WORK INSTRUCTIONS =>
Your reply should hold only the lines from the records below where "assets" occurs.

EXCERPTED DATA =>
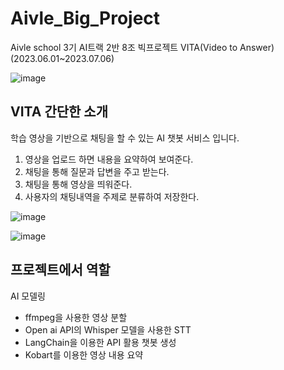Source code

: # Aivle_Big_Project
Aivle school 3기 AI트랙 2반 8조 빅프로젝트 VITA(Video to Answer) (2023.06.01~2023.07.06)

![image](https://github.com/jingu1138/Aivle_Big_Project/assets/105771134/b0481f44-89d4-416b-915a-4d1e4424f5ad)

## VITA 간단한 소개
학습 영상을 기반으로 채팅을 할 수 있는 AI 챗봇 서비스 입니다.
1. 영상을 업로드 하면 내용을 요약하여 보여준다. 
2. 채팅을 통해 질문과 답변을 주고 받는다.
3. 채팅을 통해 영상을 띄워준다.
4. 사용자의 채팅내역을 주제로 분류하여 저장한다.

![image](https://github.com/jingu1138/Aivle_Big_Project/assets/105771134/46f8c733-b9a0-4617-a7bf-87f5ccf59f80)

![image](https://github.com/jingu1138/Aivle_Big_Project/assets/105771134/ab248cb9-fecb-4491-90f0-d463950f1c2d)

## 프로젝트에서 역할
AI 모델링
- ffmpeg을 사용한 영상 분할
- Open ai API의 Whisper 모델을 사용한 STT
- LangChain을 이용한 API 활용 챗봇 생성
- Kobart를 이용한 영상 내용 요약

EXERCISE ANSWER =>
![image](https://github.com/jingu1138/Aivle_Big_Project/assets/105771134/b0481f44-89d4-416b-915a-4d1e4424f5ad)
![image](https://github.com/jingu1138/Aivle_Big_Project/assets/105771134/46f8c733-b9a0-4617-a7bf-87f5ccf59f80)
![image](https://github.com/jingu1138/Aivle_Big_Project/assets/105771134/ab248cb9-fecb-4491-90f0-d463950f1c2d)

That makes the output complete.